Cone knows at once that there’s no way he’s going to break into the Steiner office and waltz out with their customer list. That leaves only one alternative, and he groans aloud when he thinks of the stultifying labor that will entail.

But he won’t let go; he’s done his share of donkeywork before and lived through it. So on Thursday morning, early, he’s parked across Eleventh Avenue from Steiner Waste Control. He’s come prepared with two deli sandwiches (bologna on rye with mustard, roast beef on white with mayo) and four cans of Miller beer in a plastic bag filled with ice cubes.

The garbage dump comes to life. Cone watches as the gate is unlocked and thrown open. Employees arrive, trucks are revved up, the gas pump is busy, and a short, stocky woman comes out of the office to yell something Cone can’t hear at an old guy who comes limping from one of the corrugated steel sheds.

There are six huge Loadmaster compactor trucks, all painted yellow. Timothy thanks God and his good-luck angels when he sees that not only do the garbage trucks bear the legend Steiner Waste Control, but each has a big number painted on the side, 1 to 6. At least Cone won’t be following the same truck for a week.
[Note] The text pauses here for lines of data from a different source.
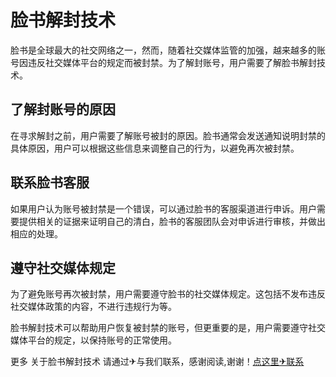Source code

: # 脸书解封技术

脸书是全球最大的社交网络之一，然而，随着社交媒体监管的加强，越来越多的账号因违反社交媒体平台的规定而被封禁。为了解封账号，用户需要了解脸书解封技术。

## 了解封账号的原因

在寻求解封之前，用户需要了解账号被封的原因。脸书通常会发送通知说明封禁的具体原因，用户可以根据这些信息来调整自己的行为，以避免再次被封禁。

## 联系脸书客服

如果用户认为账号被封禁是一个错误，可以通过脸书的客服渠道进行申诉。用户需要提供相关的证据来证明自己的清白，脸书的客服团队会对申诉进行审核，并做出相应的处理。

## 遵守社交媒体规定

为了避免账号再次被封禁，用户需要遵守脸书的社交媒体规定。这包括不发布违反社交媒体政策的内容，不进行违规行为等。

脸书解封技术可以帮助用户恢复被封禁的账号，但更重要的是，用户需要遵守社交媒体平台的规定，以保持账号的正常使用。

更多 关于脸书解封技术 请通过✈与我们联系，感谢阅读,谢谢！[点这里✈联系](https://www.k02.cc)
Because that’s his plan; he can’t think of a better way to find out who Sally Steiner is dealing with. He doesn’t think she’s got a Wall Street informant, so she must be getting her inside info from one of her customers. It’s a long shot, but the only one Cone has.

Truck No. 4 pulls out first, and Cone starts up the Dodge Shadow and goes right after it. For the next seven hours he eats the truck’s exhaust, going where it goes, stopping when it stops, returning to the dump when Truck No. 4 returns to drop a load.